Weak localization and low temperature transport in MoS$_2$ flakes

With the recent identification of the indirect to direct bandgap transition for monolayer MoS$_2$ [1] and the use of MoS$_2$ in field-effect transistors [2,3], this material has attracted recent interest in the physics and nanotechnology communities. We report studies of transport in MoS$_2$ at low temperature from 1K up to 70K, characterized by Hall mobility and weak localization. We find that the mobility at T$=$400mK in this few-layer MoS$_2$ flake varies from 50cm$^2$/Vs to 300cm$^2$/Vs as electron density varies from 6x10$^{12}$ cm$^{-2}$ to 1.2x10$^{13}$ cm$^{-2}$ via the back gate bias.

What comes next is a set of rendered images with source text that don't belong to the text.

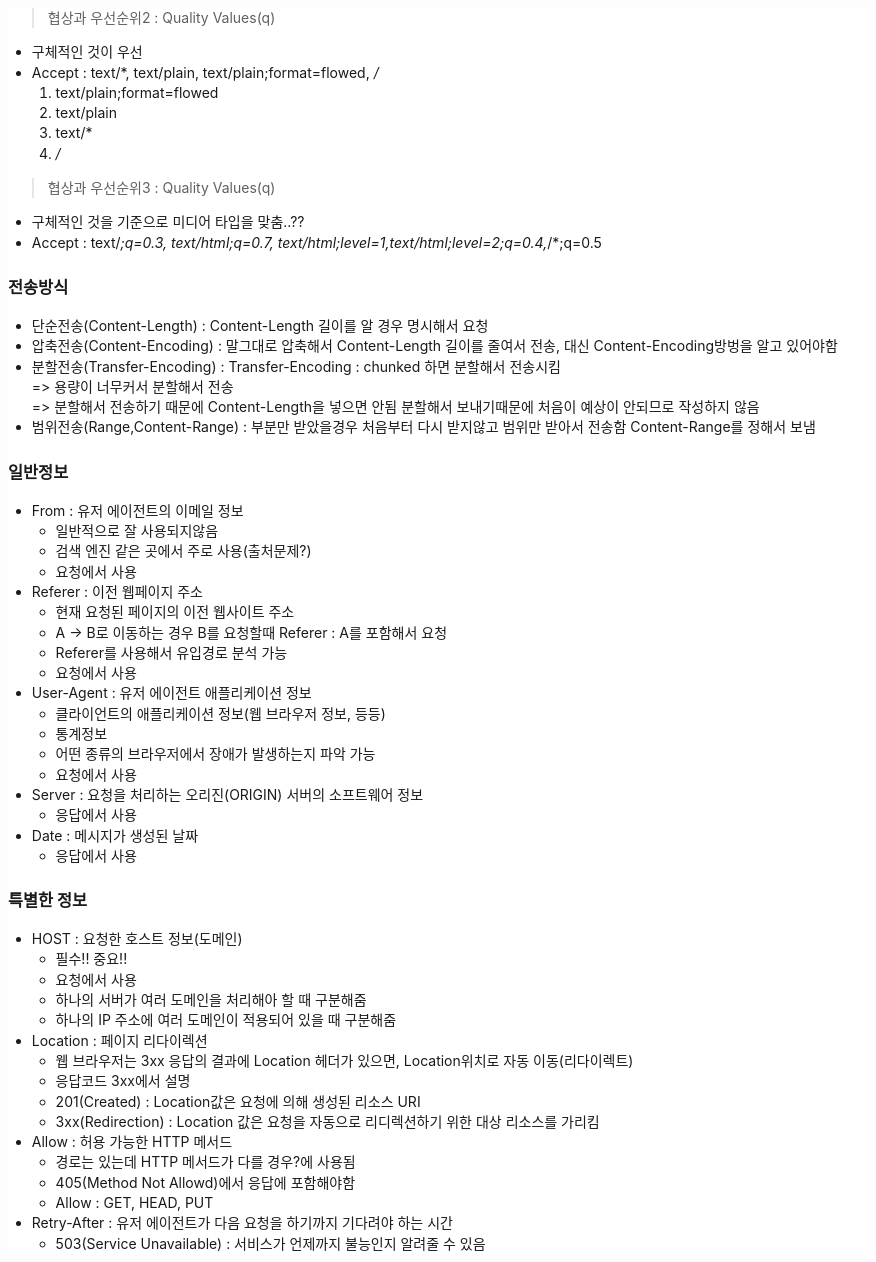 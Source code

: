 > 협상과 우선순위2 : Quality Values(q)
- 구체적인 것이 우선
- Accept : text/*, text/plain, text/plain;format=flowed, */*
    1. text/plain;format=flowed
    2. text/plain
    3. text/*
    4. */*

> 협상과 우선순위3 : Quality Values(q)
- 구체적인 것을 기준으로 미디어 타입을 맞춤..??
- Accept : text/*;q=0.3, text/html;q=0.7, text/html;level=1,text/html;level=2;q=0.4,*/*;q=0.5 


### 전송방식
- 단순전송(Content-Length) : Content-Length 길이를 알 경우 명시해서 요청
- 압축전송(Content-Encoding) : 말그대로 압축해서 Content-Length 길이를 줄여서 전송, 대신 Content-Encoding방벙을 알고 있어야함
- 분할전송(Transfer-Encoding) : Transfer-Encoding : chunked 하면 분할해서 전송시킴  
    => 용량이 너무커서 분할해서 전송  
    => 분할해서 전송하기 때문에 Content-Length을 넣으면 안됨 분할해서 보내기때문에 처음이 예상이 안되므로 작성하지 않음
- 범위전송(Range,Content-Range) : 부분만 받았을경우 처음부터 다시 받지않고 범위만 받아서 전송함 Content-Range를 정해서 보냄

### 일반정보
- From : 유저 에이전트의 이메일 정보
    - 일반적으로 잘 사용되지않음
    - 검색 엔진 같은 곳에서 주로 사용(출처문제?)
    - 요청에서 사용
- Referer : 이전 웹페이지 주소
    - 현재 요청된 페이지의 이전 웹사이트 주소
    - A -> B로 이동하는 경우 B를 요청할때 Referer : A를 포함해서 요청
    - Referer를 사용해서 유입경로 분석 가능
    - 요청에서 사용
- User-Agent : 유저 에이전트 애플리케이션 정보
    - 클라이언트의 애플리케이션 정보(웹 브라우저 정보, 등등)
    - 통계정보
    - 어떤 종류의 브라우저에서 장애가 발생하는지 파악 가능
    - 요청에서 사용
- Server : 요청을 처리하는 오리진(ORIGIN) 서버의 소프트웨어 정보
    - 응답에서 사용
- Date : 메시지가 생성된 날짜
    - 응답에서 사용

### 특별한 정보
- HOST : 요청한 호스트 정보(도메인)
    - 필수!! 중요!!
    - 요청에서 사용
    - 하나의 서버가 여러 도메인을 처리해아 할 때 구분해줌
    - 하나의 IP 주소에 여러 도메인이 적용되어 있을 때 구분해줌
- Location : 페이지 리다이렉션
    - 웹 브라우저는 3xx 응답의 결과에 Location 헤더가 있으면, Location위치로 자동 이동(리다이렉트)
    - 응답코드 3xx에서 설명
    - 201(Created) : Location값은 요청에 의해 생성된 리소스 URI
    - 3xx(Redirection) : Location 값은 요청을 자동으로 리디렉션하기 위한 대상 리소스를 가리킴
- Allow : 허용 가능한 HTTP 메서드 
    - 경로는 있는데 HTTP 메서드가 다를 경우?에 사용됨
    - 405(Method Not Allowd)에서 응답에 포함해야함
    - Allow : GET, HEAD, PUT
- Retry-After : 유저 에이전트가 다음 요청을 하기까지 기다려야 하는 시간
    - 503(Service Unavailable) : 서비스가 언제까지 불능인지 알려줄 수 있음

Additionally, we find that the mobility decreases with increasing temperature as a power law with a characteristic exponent of 1.6 at a carrier concentration of 1.2x10$^{13}$ cm$^{-2}$. Magneto-transport measurements reveal weak localization in this MoS$_2$ sample up to temperatures as high as 10K. The phase coherence length in MoS$_2$ is estimated to be about 40nm at 1K for a carrier concentration of 1.2x10$^{13}$ cm$^{-2}$.\\[4pt] [1] K. F. Mak et al. \textbf{PRL}, 105, 136805 (2010)\\[0pt] [2] B. Radisavljevic et al. \textbf{Nature Nano}, 6, 147 (2011)\\[0pt] [3] H. Liu et al, \textbf{IEEE EDL}, 33, 546 (2012).